- **What needs to be done**
Please set down each record exactly as it appears, but leave out any pictures.

- **Task inputs**
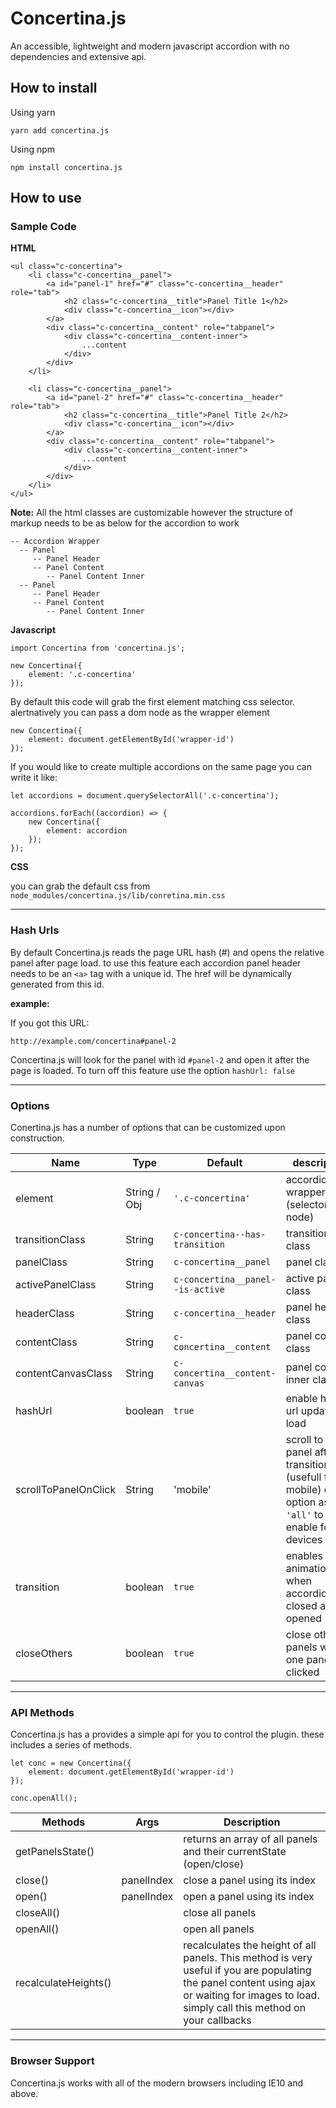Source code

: # Concertina.js

An accessible, lightweight and modern javascript accordion with no dependencies and extensive api.

## How to install

Using yarn

```
yarn add concertina.js
```

Using npm

```
npm install concertina.js
```

## How to use
### Sample Code
**HTML**

```
<ul class="c-concertina">
    <li class="c-concertina__panel">
        <a id="panel-1" href="#" class="c-concertina__header" role="tab">
            <h2 class="c-concertina__title">Panel Title 1</h2>
            <div class="c-concertina__icon"></div>
        </a>
        <div class="c-concertina__content" role="tabpanel">
            <div class="c-concertina__content-inner">
                ...content
            </div>
        </div>
    </li>

    <li class="c-concertina__panel">
        <a id="panel-2" href="#" class="c-concertina__header" role="tab">
            <h2 class="c-concertina__title">Panel Title 2</h2>
            <div class="c-concertina__icon"></div>
        </a>
        <div class="c-concertina__content" role="tabpanel">
            <div class="c-concertina__content-inner">
                ...content
            </div>
        </div>
    </li>
</ul>

```

**Note:** All the html classes are customizable however the structure of markup needs to be as below for the accordion to work

```
-- Accordion Wrapper
  -- Panel
     -- Panel Header
     -- Panel Content
        -- Panel Content Inner
  -- Panel
     -- Panel Header
     -- Panel Content
        -- Panel Content Inner

```

**Javascript**

```
import Concertina from 'concertina.js';

new Concertina({
    element: '.c-concertina'
});
```

By default this code will grab the first element matching css selector.
alertnatively you can pass a dom node as the wrapper element

```
new Concertina({
    element: document.getElementById('wrapper-id')
});
```

If you would like to create multiple accordions on the same page you can write it like:

```
let accordions = document.querySelectorAll('.c-concertina');

accordions.forEach((accordion) => {
    new Concertina({
        element: accordion
    });
});
```

**CSS**

you can grab the default css from `node_modules/concertina.js/lib/conretina.min.css`

---

### Hash Urls
By default Concertina.js reads the page URL hash (#) and opens the relative panel after page load. to use this feature each accordion panel header needs to be an ```<a>``` tag with a unique id. The href will be dynamically generated from this id.

**example:**

If you got this URL:
```
http://example.com/concertina#panel-2
```
Concertina.js will look for the panel with id ```#panel-2``` and open it after the page is loaded. To turn off this feature use the option ```hashUrl: false```

---

### Options
Conertina.js has a number of options that can be customized upon construction.

Name                 | Type         | Default                          | description
---------------------|--------------|----------------------------------|-----------------
element              | String / Obj | `'.c-concertina'`                | accordion wrapper (selector/DOM node)
transitionClass      | String       | `c-concertina--has-transition`   | transition class
panelClass           | String       | `c-concertina__panel`            | panel class
activePanelClass     | String       | `c-concertina__panel--is-active` | active panel class
headerClass          | String       | `c-concertina__header`           | panel header class
contentClass         | String       | `c-concertina__content`          | panel content class
contentCanvasClass   | String       | `c-concertina__content-canvas`   | panel content inner class
hashUrl              | boolean      | `true`                           | enable hash url update and load
scrollToPanelOnClick | String       | 'mobile'                         | scroll to top of panel after transition. (usefull for mobile) other option as `'all'` to enable for all devices
transition           | boolean      | `true`                           | enables animation when accordion is closed and opened
closeOthers          | boolean      | `true`                           | close other panels when one panel is clicked

---

### API Methods
Concertina.js has a provides a simple api for you to control the plugin. these includes a series of methods.

```
let conc = new Concertina({
    element: document.getElementById('wrapper-id')
});

conc.openAll();
```
Methods                 | Args       | Description    
------------------------|------------|------------
getPanelsState()        |            | returns an array of all panels and their currentState (open/close)
close()                 | panelIndex | close a panel using its index
open()                  | panelIndex | open a panel using its index
closeAll()              |            | close all panels
openAll()               |            | open all panels
recalculateHeights()    |            | recalculates the height of all panels. This method is very useful if you are populating the panel content using ajax or waiting for images to load. simply call this method on your callbacks
---

### Browser Support
Concertina.js works with all of the modern browsers including IE10 and above.
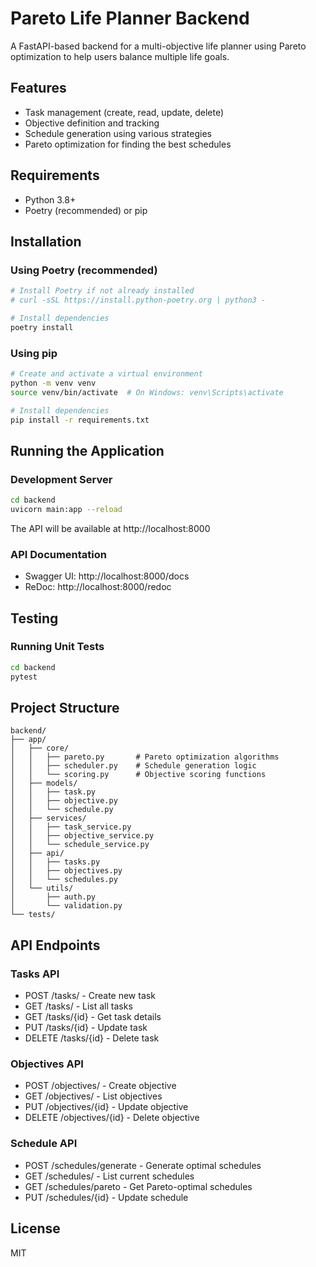 # Pareto Life Planner Backend

A FastAPI-based backend for a multi-objective life planner using Pareto optimization to help users balance multiple life goals.

## Features

- Task management (create, read, update, delete)
- Objective definition and tracking
- Schedule generation using various strategies
- Pareto optimization for finding the best schedules

## Requirements

- Python 3.8+
- Poetry (recommended) or pip

## Installation

### Using Poetry (recommended)

```bash
# Install Poetry if not already installed
# curl -sSL https://install.python-poetry.org | python3 -

# Install dependencies
poetry install
```

### Using pip

```bash
# Create and activate a virtual environment
python -m venv venv
source venv/bin/activate  # On Windows: venv\Scripts\activate

# Install dependencies
pip install -r requirements.txt
```

## Running the Application

### Development Server

```bash
cd backend
uvicorn main:app --reload
```

The API will be available at http://localhost:8000

### API Documentation

- Swagger UI: http://localhost:8000/docs
- ReDoc: http://localhost:8000/redoc

## Testing

### Running Unit Tests

```bash
cd backend
pytest
```

## Project Structure

```
backend/
├── app/
│   ├── core/
│   │   ├── pareto.py       # Pareto optimization algorithms
│   │   ├── scheduler.py    # Schedule generation logic
│   │   └── scoring.py      # Objective scoring functions
│   ├── models/
│   │   ├── task.py
│   │   ├── objective.py
│   │   └── schedule.py
│   ├── services/
│   │   ├── task_service.py
│   │   ├── objective_service.py
│   │   └── schedule_service.py
│   ├── api/
│   │   ├── tasks.py
│   │   ├── objectives.py
│   │   └── schedules.py
│   └── utils/
│       ├── auth.py
│       └── validation.py
└── tests/
```

## API Endpoints

### Tasks API

- POST /tasks/ - Create new task
- GET /tasks/ - List all tasks
- GET /tasks/{id} - Get task details
- PUT /tasks/{id} - Update task
- DELETE /tasks/{id} - Delete task

### Objectives API

- POST /objectives/ - Create objective
- GET /objectives/ - List objectives
- PUT /objectives/{id} - Update objective
- DELETE /objectives/{id} - Delete objective

### Schedule API

- POST /schedules/generate - Generate optimal schedules
- GET /schedules/ - List current schedules
- GET /schedules/pareto - Get Pareto-optimal schedules
- PUT /schedules/{id} - Update schedule

## License

MIT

- **Your response**
Source code

: # Concertina.js

An accessible, lightweight and modern javascript accordion with no dependencies and extensive api.

## How to install

Using yarn

```
yarn add concertina.js
```

Using npm

```
npm install concertina.js
```

## How to use
### Sample Code
**HTML**

```
<ul class="c-concertina">
    <li class="c-concertina__panel">
        <a id="panel-1" href="#" class="c-concertina__header" role="tab">
            <h2 class="c-concertina__title">Panel Title 1</h2>
            <div class="c-concertina__icon"></div>
        </a>
        <div class="c-concertina__content" role="tabpanel">
            <div class="c-concertina__content-inner">
                ...content
            </div>
        </div>
    </li>

    <li class="c-concertina__panel">
        <a id="panel-2" href="#" class="c-concertina__header" role="tab">
            <h2 class="c-concertina__title">Panel Title 2</h2>
            <div class="c-concertina__icon"></div>
        </a>
        <div class="c-concertina__content" role="tabpanel">
            <div class="c-concertina__content-inner">
                ...content
            </div>
        </div>
    </li>
</ul>

```

**Note:** All the html classes are customizable however the structure of markup needs to be as below for the accordion to work

```
-- Accordion Wrapper
  -- Panel
     -- Panel Header
     -- Panel Content
        -- Panel Content Inner
  -- Panel
     -- Panel Header
     -- Panel Content
        -- Panel Content Inner

```

**Javascript**

```
import Concertina from 'concertina.js';

new Concertina({
    element: '.c-concertina'
});
```

By default this code will grab the first element matching css selector.
alertnatively you can pass a dom node as the wrapper element

```
new Concertina({
    element: document.getElementById('wrapper-id')
});
```

If you would like to create multiple accordions on the same page you can write it like:

```
let accordions = document.querySelectorAll('.c-concertina');

accordions.forEach((accordion) => {
    new Concertina({
        element: accordion
    });
});
```

**CSS**

you can grab the default css from `node_modules/concertina.js/lib/conretina.min.css`

---

### Hash Urls
By default Concertina.js reads the page URL hash (#) and opens the relative panel after page load. to use this feature each accordion panel header needs to be an ```<a>``` tag with a unique id. The href will be dynamically generated from this id.

**example:**

If you got this URL:
```
http://example.com/concertina#panel-2
```
Concertina.js will look for the panel with id ```#panel-2``` and open it after the page is loaded. To turn off this feature use the option ```hashUrl: false```

---

### Options
Conertina.js has a number of options that can be customized upon construction.

Name                 | Type         | Default                          | description
---------------------|--------------|----------------------------------|-----------------
element              | String / Obj | `'.c-concertina'`                | accordion wrapper (selector/DOM node)
transitionClass      | String       | `c-concertina--has-transition`   | transition class
panelClass           | String       | `c-concertina__panel`            | panel class
activePanelClass     | String       | `c-concertina__panel--is-active` | active panel class
headerClass          | String       | `c-concertina__header`           | panel header class
contentClass         | String       | `c-concertina__content`          | panel content class
contentCanvasClass   | String       | `c-concertina__content-canvas`   | panel content inner class
hashUrl              | boolean      | `true`                           | enable hash url update and load
scrollToPanelOnClick | String       | 'mobile'                         | scroll to top of panel after transition. (usefull for mobile) other option as `'all'` to enable for all devices
transition           | boolean      | `true`                           | enables animation when accordion is closed and opened
closeOthers          | boolean      | `true`                           | close other panels when one panel is clicked

---

### API Methods
Concertina.js has a provides a simple api for you to control the plugin. these includes a series of methods.

```
let conc = new Concertina({
    element: document.getElementById('wrapper-id')
});

conc.openAll();
```
Methods                 | Args       | Description    
------------------------|------------|------------
getPanelsState()        |            | returns an array of all panels and their currentState (open/close)
close()                 | panelIndex | close a panel using its index
open()                  | panelIndex | open a panel using its index
closeAll()              |            | close all panels
openAll()               |            | open all panels
recalculateHeights()    |            | recalculates the height of all panels. This method is very useful if you are populating the panel content using ajax or waiting for images to load. simply call this method on your callbacks
---

### Browser Support
Concertina.js works with all of the modern browsers including IE10 and above.
 # Pareto Life Planner Backend

A FastAPI-based backend for a multi-objective life planner using Pareto optimization to help users balance multiple life goals.

## Features

- Task management (create, read, update, delete)
- Objective definition and tracking
- Schedule generation using various strategies
- Pareto optimization for finding the best schedules

## Requirements

- Python 3.8+
- Poetry (recommended) or pip

## Installation

### Using Poetry (recommended)

```bash
# Install Poetry if not already installed
# curl -sSL https://install.python-poetry.org | python3 -

# Install dependencies
poetry install
```

### Using pip

```bash
# Create and activate a virtual environment
python -m venv venv
source venv/bin/activate  # On Windows: venv\Scripts\activate

# Install dependencies
pip install -r requirements.txt
```

## Running the Application

### Development Server

```bash
cd backend
uvicorn main:app --reload
```

The API will be available at http://localhost:8000

### API Documentation

- Swagger UI: http://localhost:8000/docs
- ReDoc: http://localhost:8000/redoc

## Testing

### Running Unit Tests

```bash
cd backend
pytest
```

## Project Structure

```
backend/
├── app/
│   ├── core/
│   │   ├── pareto.py       # Pareto optimization algorithms
│   │   ├── scheduler.py    # Schedule generation logic
│   │   └── scoring.py      # Objective scoring functions
│   ├── models/
│   │   ├── task.py
│   │   ├── objective.py
│   │   └── schedule.py
│   ├── services/
│   │   ├── task_service.py
│   │   ├── objective_service.py
│   │   └── schedule_service.py
│   ├── api/
│   │   ├── tasks.py
│   │   ├── objectives.py
│   │   └── schedules.py
│   └── utils/
│       ├── auth.py
│       └── validation.py
└── tests/
```

## API Endpoints

### Tasks API

- POST /tasks/ - Create new task
- GET /tasks/ - List all tasks
- GET /tasks/{id} - Get task details
- PUT /tasks/{id} - Update task
- DELETE /tasks/{id} - Delete task

### Objectives API

- POST /objectives/ - Create objective
- GET /objectives/ - List objectives
- PUT /objectives/{id} - Update objective
- DELETE /objectives/{id} - Delete objective

### Schedule API

- POST /schedules/generate - Generate optimal schedules
- GET /schedules/ - List current schedules
- GET /schedules/pareto - Get Pareto-optimal schedules
- PUT /schedules/{id} - Update schedule

## License

MIT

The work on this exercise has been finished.